Nancy Pelosi, the Speaker of the House of Representatives who shepherded the Patient Protection and Affordable Care Act through her chamber in 2009 and 2010, once famously said that we need to pass the bill so that we can find out what’s in it. Fair enough; now that it has passed, here’s a sample of what’s in it:
· The HHS now has authority over all physicians and their decisions, even if they are treating patients in private practice and/or under private insurance plans having nothing to do with Medicare or Medicaid.
· Citizens who fail to enroll in a health insurance plan approved by the Secretary of the Department of Health and Human Services (HHS) will be fined: $285 in 2014; $975 in 2015; $2,085 in 2016. Your current plan may not qualify for approval, especially if it is a low-premium, high-deductible plan. See Section 1501 of the law.
· The IRS will withhold income tax refunds from taxpayers who fail to prove that they are enrolled in an HHS-approved plan.
· Employers of 50 or more full-time employees must provide an HHS-approved health plan or pay a fine of $2000 for each employee beyond the thirtieth.
· $716 billion will be siphoned out of Medicare to pay for Obamacare.
· Capital gains taxes (like the one that hits you when you sell your house after a lifetime of paying your mortgage on time) go up 3.8 percent on gains over $200,000.
· A 40% tax on high-end ‘Cadillac’ health care plans.
· No more low-premium, high-deductible plans allowed. Mini-Med plans such as the ones offered by McDonald’s to entry-level workers, are now history.
· New limits on tax deductions for medical expenses. The threshold is now 10 percent of your income instead of 7.5 percent.
· The law creates the Independent Payment Advisory Board, or IPAB. The Board’s decisions may only be overruled by Congress with a 60 percent supermajority in the Senate. Until the board is seated, the Secretary of the Department of Health and Human Services (Kathleen Sibelius) wields the board’s authority.
· You will have to tell your boss how much money your spouse and children earn. Your employer is required by law to collect information about your total household income in order to classify you in the right ‘affordability’ category.
· Tax-free contributions to Flexible Spending Accounts or FSAs are capped at $2,500. Likewise, the use of Health Savings Accounts (HSAs) is restricted and deductibles are capped at $2,000 for individuals, $4,000 for families. These accounts may no longer be used to pay for over-the-counter drugs. Tax penalties for non-allowable purchases made through these accounts increase from 10 to 20 percent.
· The Medicare Part A payroll tax is hiked for taxpayers (like job-creating small business owners) who earn more than $200,000 individually or $250,000 as a couple.
· Funding for Medicare Advantage is to be cut 27%. Each of its 7 million currently covered seniors will get on average $3,700 less allowance per year.
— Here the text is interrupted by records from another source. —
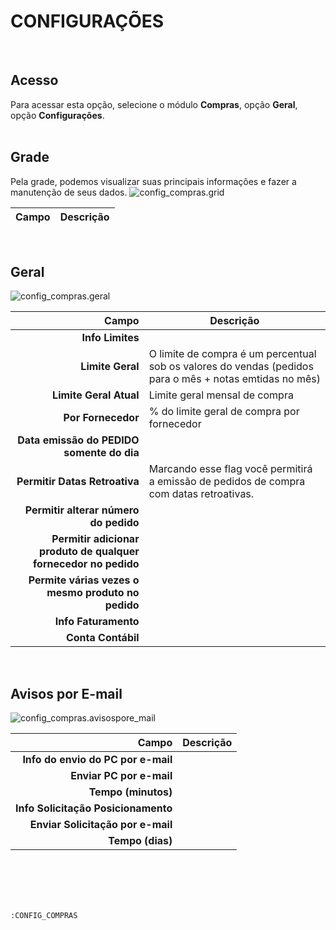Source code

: # CONFIGURAÇÕES
<br>

## Acesso
Para acessar esta opção, selecione o módulo **Compras**, opção **Geral**, opção **Configurações**.
<br>
<br>

## Grade
Pela grade, podemos visualizar suas principais informações e fazer a manutenção de seus dados.
![config_compras.grid](https://raw.githubusercontent.com/netforcews/docs-erp/master/compras/imagens/config_compras.grid.png)

Campo | Descrição
--:|---
<br>

## Geral
![config_compras.geral](https://raw.githubusercontent.com/netforcews/docs-erp/master/compras/imagens/config_compras.geral.png)

Campo | Descrição
--:|---
**Info Limites** | 
**Limite Geral** | O limite de compra é um percentual sob os valores do vendas (pedidos para o mês + notas emtidas no mês)
**Limite Geral Atual** | Limite geral mensal de compra
**Por Fornecedor** | % do limite geral de compra por fornecedor
**Data emissão do PEDIDO somente do dia** | 
**Permitir Datas Retroativa** | Marcando esse flag você permitirá a emissão de pedidos de compra com datas retroativas.
**Permitir alterar número do pedido** | 
**Permitir adicionar produto de qualquer fornecedor no pedido** | 
**Permite várias vezes o mesmo produto no pedido** | 
**Info Faturamento** | 
**Conta Contábil** | 
<br>

## Avisos por E-mail
![config_compras.avisospore_mail](https://raw.githubusercontent.com/netforcews/docs-erp/master/compras/imagens/config_compras.avisospore_mail.png)

Campo | Descrição
--:|---
**Info do envio do PC por e-mail** | 
**Enviar PC por e-mail** | 
**Tempo (minutos)** | 
**Info Solicitação Posicionamento** | 
**Enviar Solicitação por e-mail** | 
**Tempo (dias)** | 
<br>
<br>
<br>
<br>

```:CONFIG_COMPRAS```
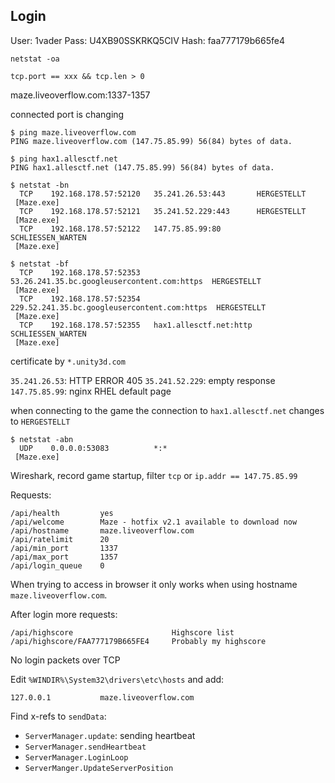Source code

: ## Login
User: 1vader
Pass: U4XB90SSKRKQ5CIV
Hash: faa777179b665fe4

`netstat -oa`

`tcp.port == xxx && tcp.len > 0`

maze.liveoverflow.com:1337-1357

connected port is changing

```
$ ping maze.liveoverflow.com
PING maze.liveoverflow.com (147.75.85.99) 56(84) bytes of data.

$ ping hax1.allesctf.net
PING hax1.allesctf.net (147.75.85.99) 56(84) bytes of data.
```

```
$ netstat -bn
  TCP    192.168.178.57:52120   35.241.26.53:443       HERGESTELLT
 [Maze.exe]
  TCP    192.168.178.57:52121   35.241.52.229:443      HERGESTELLT
 [Maze.exe]
  TCP    192.168.178.57:52122   147.75.85.99:80        SCHLIESSEN_WARTEN
 [Maze.exe]
```

```
$ netstat -bf
  TCP    192.168.178.57:52353   53.26.241.35.bc.googleusercontent.com:https  HERGESTELLT
 [Maze.exe]
  TCP    192.168.178.57:52354   229.52.241.35.bc.googleusercontent.com:https  HERGESTELLT
 [Maze.exe]
  TCP    192.168.178.57:52355   hax1.allesctf.net:http  SCHLIESSEN_WARTEN
 [Maze.exe]
```

certificate by `*.unity3d.com`

`35.241.26.53`:     HTTP ERROR 405
`35.241.52.229`:    empty response
`147.75.85.99`:     nginx RHEL default page

when connecting to the game the connection to `hax1.allesctf.net` changes to `HERGESTELLT`

```
$ netstat -abn
  UDP    0.0.0.0:53083          *:*
 [Maze.exe]
```

Wireshark, record game startup, filter `tcp` or `ip.addr == 147.75.85.99`

Requests:
```
/api/health         yes
/api/welcome        Maze - hotfix v2.1 available to download now
/api/hostname       maze.liveoverflow.com
/api/ratelimit      20
/api/min_port       1337
/api/max_port       1357
/api/login_queue    0
```

When trying to access in browser it only works when using hostname `maze.liveoverflow.com`.

After login more requests:
```
/api/highscore                      Highscore list
/api/highscore/FAA777179B665FE4     Probably my highscore
```

No login packets over TCP

Edit `%WINDIR%\System32\drivers\etc\hosts` and add:
```
127.0.0.1			maze.liveoverflow.com
```

Find x-refs to `sendData`:
- `ServerManager.update`: sending heartbeat
- `ServerManager.sendHeartbeat`
- `ServerManager.LoginLoop`
- `ServerManger.UpdateServerPosition`
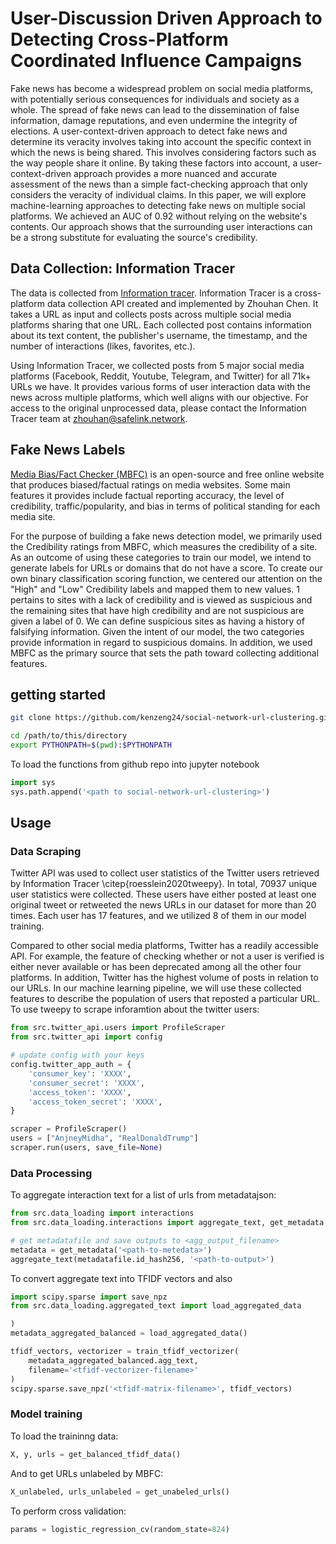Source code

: # User-Discussion Driven Approach to Detecting Cross-Platform Coordinated Influence Campaigns

Fake news has become a widespread problem on social media platforms, with potentially serious consequences for individuals and society as a whole. The spread of fake news can lead to the dissemination of false information, damage reputations, and even undermine the integrity of elections. A user-context-driven approach to detect fake news and determine its veracity involves taking into account the specific context in which the news is being shared. This involves considering factors such as the way people share it online. By taking these factors into account, a user-context-driven approach provides a more nuanced and accurate assessment of the news than a simple fact-checking approach that only considers the veracity of individual claims. In this paper, we will explore machine-learning approaches to detecting fake news on multiple social platforms. We achieved an AUC of 0.92 without relying on the website's contents. Our approach shows that the surrounding user interactions can be a strong substitute for evaluating the source's credibility. 

## Data Collection: Information Tracer

The data is collected from [Information tracer](https://informationtracer.com). Information Tracer is a cross-platform data collection API created and implemented by Zhouhan Chen. It takes a URL as input and collects posts across multiple social media platforms sharing that one URL. Each collected post contains information about its text content, the publisher's username, the timestamp, and the number of interactions (likes, favorites, etc.).

Using Information Tracer, we collected posts from 5 major social media platforms (Facebook, Reddit, Youtube, Telegram, and Twitter) for all 71k+ URLs we have. It provides various forms of user interaction data with the news across multiple platforms, which well aligns with our objective. For access to the original unprocessed data, please contact the Information Tracer team at zhouhan@safelink.network. 

<!-- <p align="center">
  <img src="https://github.com/nyukat/pathology_extraction/blob/main/figures/figure1.png">
</p> -->


## Fake News Labels 

[Media Bias/Fact Checker (MBFC)](https://mediabiasfactcheck.com) is an open-source and free online website that produces biased/factual ratings on media websites. Some main features it provides include factual reporting accuracy, the level of credibility, traffic/popularity, and bias in terms of political standing for each media site.
 
For the purpose of building a fake news detection model, we primarily used the Credibility ratings from MBFC, which measures the credibility of a site. As an outcome of using these categories to train our model, we intend to generate labels for URLs or domains that do not have a score. To create our own binary classification scoring function, we centered our attention on the "High" and "Low" Credibility labels and mapped them to new values. 1 pertains to sites with a lack of credibility and is viewed as suspicious and the remaining sites that have high credibility and are not suspicious are given a label of 0. We can define suspicious sites as having a history of falsifying information. Given the intent of our model, the two categories provide information in regard to suspicious domains. In addition, we used MBFC as the primary source that sets the path toward collecting additional features.

## getting started

```bash
git clone https://github.com/kenzeng24/social-network-url-clustering.git
```

```bash
cd /path/to/this/directory
export PYTHONPATH=$(pwd):$PYTHONPATH
```

To load the functions from github repo into jupyter notebook 
```python
import sys
sys.path.append('<path to social-network-url-clustering>')
```

## Usage 

### Data Scraping

Twitter API was used to collect user statistics of the Twitter users retrieved by Information Tracer \citep{roesslein2020tweepy}. In total, 70937 unique user statistics were collected. These users have either posted at least one original tweet or retweeted the news URLs in our dataset for more than 20 times. Each user has 17 features, and we utilized 8 of them in our model training. 

Compared to other social media platforms,  Twitter has a readily accessible API. For example, the feature of checking whether or not a user is verified is either never available or has been deprecated among all the other four platforms. In addition, Twitter has the highest volume of posts in relation to our URLs. In our machine learning pipeline, we will use these collected features to describe the population of users that reposted a particular URL. To use tweepy to scrape inforamtion about the twitter users:

```python
from src.twitter_api.users import ProfileScraper
from src.twitter_api import config

# update config with your keys 
config.twitter_app_auth = {
    'consumer_key': 'XXXX',
    'consumer_secret': 'XXXX',
    'access_token': 'XXXX',
    'access_token_secret': 'XXXX',
}

scraper = ProfileScraper()
users = ["AnjneyMidha", "RealDonaldTrump"]
scraper.run(users, save_file=None)
```

### Data Processing 

To aggregate interaction text for a list of urls from metadatajson: 

```python 
from src.data_loading import interactions 
from src.data_loading.interactions import aggregate_text, get_metadata

# get metadatafile and save outputs to <agg_output_filename>
metadata = get_metadata('<path-to-metedata>')
aggregate_text(metadatafile.id_hash256, '<path-to-output>')
```

To convert aggregate text into TFIDF vectors and also 

```python 
import scipy.sparse import save_npz
from src.data_loading.aggregated_text import load_aggregated_data

)
metadata_aggregated_balanced = load_aggregated_data() 

tfidf_vectors, vectorizer = train_tfidf_vectorizer(
    metadata_aggregated_balanced.agg_text,
    filename='<tfidf-vectorizer-filename>'
)
scipy.sparse.save_npz('<tfidf-matrix-filename>', tfidf_vectors)
```

### Model training 

To load the traininng data: 

```python 
X, y, urls = get_balanced_tfidf_data()
```

And to get URLs unlabeled by MBFC: 

```python 
X_unlabeled, urls_unlabeled = get_unabeled_urls()
```

To perform cross validation:

```python 
params = logistic_regression_cv(random_state=824)
```

## 


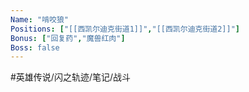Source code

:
 ```yaml
---
Name: "啃咬狼"
Positions: ["[[西凯尔迪克街道1]]","[[西凯尔迪克街道2]]"]
Bonus: ["回复药","魔兽红肉"]
Boss: false
---
```


#英雄传说/闪之轨迹/笔记/战斗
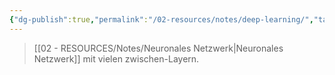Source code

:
 ```yaml
---
{"dg-publish":true,"permalink":"/02-resources/notes/deep-learning/","tags":["GFN/prüfungsrelevant/AP1/vorbereitung","AI"],"noteIcon":"","updated":"2025-03-13T14:36:23.000+01:00"}
---
```


>[[02 - RESOURCES/Notes/Neuronales Netzwerk\|Neuronales Netzwerk]] mit vielen zwischen-Layern.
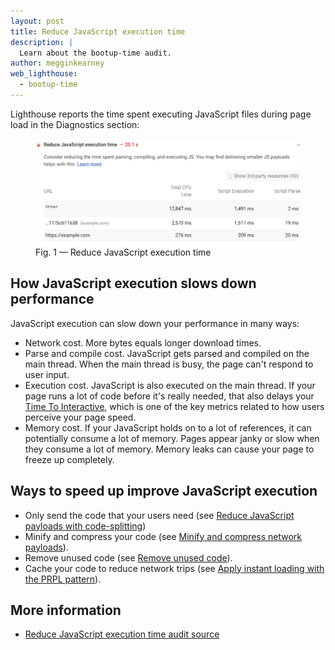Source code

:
 ```yaml
---
layout: post
title: Reduce JavaScript execution time
description: |
  Learn about the bootup-time audit.
author: megginkearney
web_lighthouse:
  - bootup-time
---
```


Lighthouse reports the time spent executing JavaScript files during page load
in the Diagnostics section: 

<figure class="w-figure">
  <img class="w-screenshot w-screenshot--filled" src="bootup-time.png" alt="Lighthouse: Reduce JavaScript execution time">
  <figcaption class="w-figcaption">
    Fig. 1 — Reduce JavaScript execution time
  </figcaption>
</figure>

## How JavaScript execution slows down performance

JavaScript execution can slow down your performance in many ways:

- Network cost. More bytes equals longer download times.
- Parse and compile cost. JavaScript gets parsed and compiled on the main thread.
When the main thread is busy, the page can't respond to user input.
- Execution cost. JavaScript is also executed on the main thread.
If your page runs a lot of code before it's really needed,
that also delays your [Time To Interactive](/performance-audits/interactive),
which is one of the key metrics related to how users perceive your page speed.
- Memory cost. If your JavaScript holds on to a lot of references,
it can potentially consume a lot of memory.
Pages appear janky or slow when they consume a lot of memory.
Memory leaks can cause your page to freeze up completely.

## Ways to speed up improve JavaScript execution

- Only send the code that your users need (see
[Reduce JavaScript payloads with code-splitting](/fast/reduce-javascript-payloads-with-code-splitting))
- Minify and compress your code (see
[Minify and compress network payloads](/fast/reduce-network-payloads-using-text-compression)).
- Remove unused code (see [Remove unused code](/fast/remove-unused-code)).
- Cache your code to reduce network trips (see
[Apply instant loading with the PRPL pattern](fast/apply-instant-loading-with-prpl)).

## More information

- [Reduce JavaScript execution time audit source](https://github.com/GoogleChrome/lighthouse/blob/master/lighthouse-core/audits/bootup-time.js)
· Spending to staff the government health care bureaucracy is expected to more than double to over $70 billion by the year 2020.
· Waivers: 1600 (and counting) special privileges of exemption from compliance with Obamacare’s mandates have been awarded disproportionately to unions and groups that supported Obama’s political agenda. The waivers weren’t written in the law, but they have become part of the policy implementation since the law passed. So finding out what’s in it includes finding out that privileges, prejudices and enforcement will be arbitrary and based on political favoritism.
· People who don’t get health coverage from their employer or from traditional government programs like Medicare and Medicaid are expected to shop for it at subsidized rates on ‘exchanges’ sponsored by the law, starting in 2014. Half of the states have so far refused to do the federal government’s bidding, so presumably the federal government will set up them on its own in those states. Companies that offer health insurance to their employees will nevertheless be fined for failing to provide adequately if their employees opt for shopping on the exchanges.
· …and a whole lot of other stuff contained in its 2,500+ pages that none of the congressmen who voted on it read in its entirety.
Even though the law itself is comprised of over 2,500 pages of legalese, administrative departments like HHS still have the task of interpreting the law and writing the derived regulations that companies, individuals, patients and doctors are supposed to comply with. That will multiply the volume several times over.
Many of the nicest people you will ever meet supported the bill with the best of intentions, including most of this author’s family and social circle. But if every senator and representative in Congress – and the citizens who voted for them – had known that all of the above was in the bill, would it have passed?